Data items
==*==

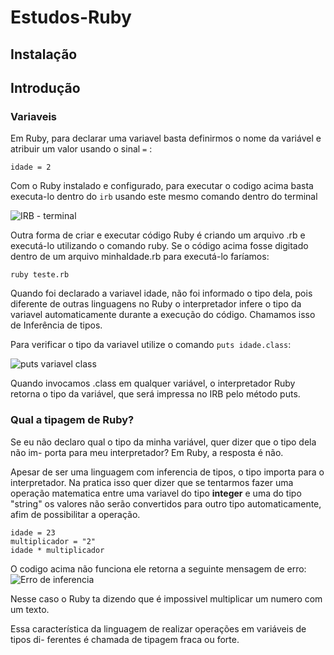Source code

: # Estudos-Ruby

## Instalação

## Introdução

### Variaveis

  Em Ruby, para declarar uma variavel basta definirmos
o nome da variável e atribuir um valor usando o sinal ``` = ``` :

``` idade = 2 ```

  Com o Ruby instalado e configurado, para executar o codigo acima basta executa-lo dentro do ```irb``` usando este mesmo comando dentro do terminal

![IRB - terminal](https://user-images.githubusercontent.com/70235882/230254732-cda6360b-b508-4110-8a22-c8596ff95b42.png)


  Outra forma de criar e executar código Ruby é criando um arquivo .rb e
executá-lo utilizando o comando ruby. Se o código acima fosse digitado dentro
de um arquivo minhaIdade.rb para executá-lo faríamos:

```ruby teste.rb```

  Quando foi declarado a variavel idade, não foi informado o tipo dela, pois diferente de outras linguagens no Ruby o interpretador infere o tipo da variavel automaticamente durante a execução do código. Chamamos isso de Inferência de tipos.

Para verificar o tipo da variavel utilize o comando ```puts idade.class```:

![puts variavel class](https://user-images.githubusercontent.com/70235882/230254394-87ea3745-079e-4af2-bcf6-f9ee450cffcd.png)

  Quando invocamos .class em qualquer variável, o interpretador Ruby retorna
o tipo da variável, que será impressa no IRB pelo método puts.


### Qual a tipagem de Ruby?

  Se eu não declaro qual o tipo da minha variável, quer dizer que o tipo dela não im-
porta para meu interpretador?
  Em Ruby, a resposta é não.
  
  Apesar de ser uma linguagem com inferencia de tipos, o tipo importa para o interpretador. Na pratica isso quer dizer que se tentarmos fazer uma operação matematica entre uma variavel do tipo **integer** e uma do tipo "string" os valores não serão convertidos para outro tipo automaticamente, afim de possibilitar a operação.

```
idade = 23
multiplicador = "2"
idade * multiplicador
```

  O codigo acima não funciona ele retorna a seguinte mensagem de erro:
![Erro de inferencia](https://user-images.githubusercontent.com/70235882/230523285-1961ec9a-5242-47fb-95c1-a7ffdeef2650.png)
  
  Nesse caso o Ruby ta dizendo que é impossivel multiplicar um numero com um texto.
  
  Essa característica da linguagem de realizar operações em variáveis de tipos di-
ferentes é chamada de tipagem fraca ou forte.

==*==

YOUR INSTRUCTIONS
Reproduce every line above exactly as written, omitting the images.

RESPONSE
Source code

: # Estudos-Ruby

## Instalação

## Introdução

### Variaveis

  Em Ruby, para declarar uma variavel basta definirmos
o nome da variável e atribuir um valor usando o sinal ``` = ``` :

``` idade = 2 ```

  Com o Ruby instalado e configurado, para executar o codigo acima basta executa-lo dentro do ```irb``` usando este mesmo comando dentro do terminal

![IRB - terminal](https://user-images.githubusercontent.com/70235882/230254732-cda6360b-b508-4110-8a22-c8596ff95b42.png)


  Outra forma de criar e executar código Ruby é criando um arquivo .rb e
executá-lo utilizando o comando ruby. Se o código acima fosse digitado dentro
de um arquivo minhaIdade.rb para executá-lo faríamos:

```ruby teste.rb```

  Quando foi declarado a variavel idade, não foi informado o tipo dela, pois diferente de outras linguagens no Ruby o interpretador infere o tipo da variavel automaticamente durante a execução do código. Chamamos isso de Inferência de tipos.

Para verificar o tipo da variavel utilize o comando ```puts idade.class```:

![puts variavel class](https://user-images.githubusercontent.com/70235882/230254394-87ea3745-079e-4af2-bcf6-f9ee450cffcd.png)

  Quando invocamos .class em qualquer variável, o interpretador Ruby retorna
o tipo da variável, que será impressa no IRB pelo método puts.


### Qual a tipagem de Ruby?

  Se eu não declaro qual o tipo da minha variável, quer dizer que o tipo dela não im-
porta para meu interpretador?
  Em Ruby, a resposta é não.
  
  Apesar de ser uma linguagem com inferencia de tipos, o tipo importa para o interpretador. Na pratica isso quer dizer que se tentarmos fazer uma operação matematica entre uma variavel do tipo **integer** e uma do tipo "string" os valores não serão convertidos para outro tipo automaticamente, afim de possibilitar a operação.

```
idade = 23
multiplicador = "2"
idade * multiplicador
```

  O codigo acima não funciona ele retorna a seguinte mensagem de erro:
![Erro de inferencia](https://user-images.githubusercontent.com/70235882/230523285-1961ec9a-5242-47fb-95c1-a7ffdeef2650.png)
  
  Nesse caso o Ruby ta dizendo que é impossivel multiplicar um numero com um texto.
  
  Essa característica da linguagem de realizar operações em variáveis de tipos di-
ferentes é chamada de tipagem fraca ou forte.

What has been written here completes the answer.